### EXERCISE BRIEF:
Below are the records; copy exactly the lines from the first through the one containing "Still, the space", both included, and leave out the pictures.
+===+
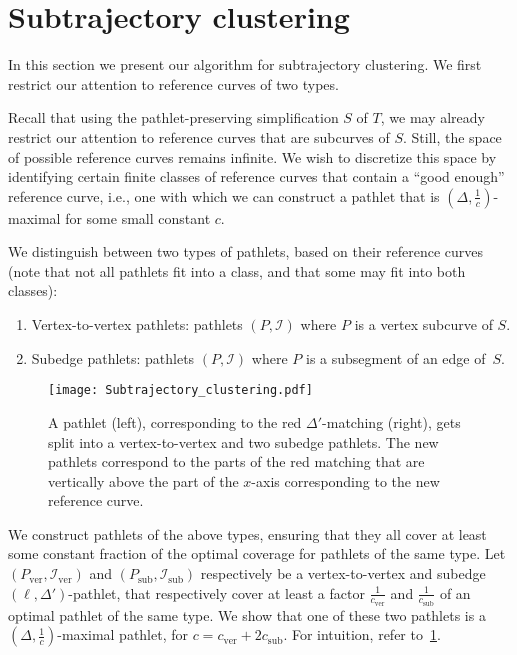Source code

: \documentclass[a4paper,UKenglish,cleveref,thm-restate,notab]{lipics-v2021}
\newcommand{\I}{\mathcal{I}}
\newcommand{\ver}{\mathrm{ver}}
\newcommand{\sub}{\mathrm{sub}}
\begin{document}
\section{Subtrajectory clustering}
\label{sec:the_algorithm}

    In this section we present our algorithm for subtrajectory clustering.
    We first restrict our attention to reference curves of two types.
    
    Recall that using the pathlet-preserving simplification $S$ of $T$, we may already restrict our attention to reference curves that are subcurves of $S$.
    Still, the space of possible reference curves remains infinite.
    We wish to discretize this space by identifying certain finite classes of reference curves that contain a ``good enough'' reference curve, i.e., one with which we can construct a pathlet that is $(\Delta, \frac{1}{c})$-maximal for some small constant $c$.

    We distinguish between two types of pathlets, based on their reference curves (note that not all pathlets fit into a class, and that some may fit into both classes):
    \begin{enumerate}
        \item Vertex-to-vertex pathlets: pathlets $(P, \I)$ where $P$ is a vertex subcurve of $S$.
        \item Subedge pathlets: pathlets $(P, \I)$ where $P$ is a subsegment of an edge of~$S$.
    \end{enumerate}

    \begin{figure}
        \centering
        \texttt{[image: Subtrajectory\_clustering.pdf]}
        \caption{A pathlet (left), corresponding to the red $\Delta'$-matching (right), gets split into a vertex-to-vertex and two subedge pathlets.
        The new pathlets correspond to the parts of the red matching that are vertically above the part of the $x$-axis corresponding to the new reference curve.
        }
        \label{fig:splitting_pathlets}
    \end{figure}

\noindent
    We construct pathlets of the above types, ensuring that they all cover at least some constant fraction of the optimal coverage for pathlets of the same type.
    Let $(P_\ver, \I_\ver)$ and $(P_\sub, \I_\sub)$ respectively be a vertex-to-vertex and subedge $(\ell, \Delta')$-pathlet, that respectively cover at least a factor $\frac{1}{c_\ver}$ and $\frac{1}{c_\sub}$ of an optimal pathlet of the same type.
    We show that one of these two pathlets is a $(\Delta, \frac{1}{c})$-maximal pathlet, for $c = c_\ver + 2c_\sub$.
    For intuition, refer to~\cref{fig:splitting_pathlets}.
\end{document}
+===+
### OUTPUT OF THE TASK:
Source code

: \documentclass[a4paper,UKenglish,cleveref,thm-restate,notab]{lipics-v2021}
\newcommand{\I}{\mathcal{I}}
\newcommand{\ver}{\mathrm{ver}}
\newcommand{\sub}{\mathrm{sub}}
\begin{document}
\section{Subtrajectory clustering}
\label{sec:the_algorithm}

    In this section we present our algorithm for subtrajectory clustering.
    We first restrict our attention to reference curves of two types.
    
    Recall that using the pathlet-preserving simplification $S$ of $T$, we may already restrict our attention to reference curves that are subcurves of $S$.
    Still, the space of possible reference curves remains infinite.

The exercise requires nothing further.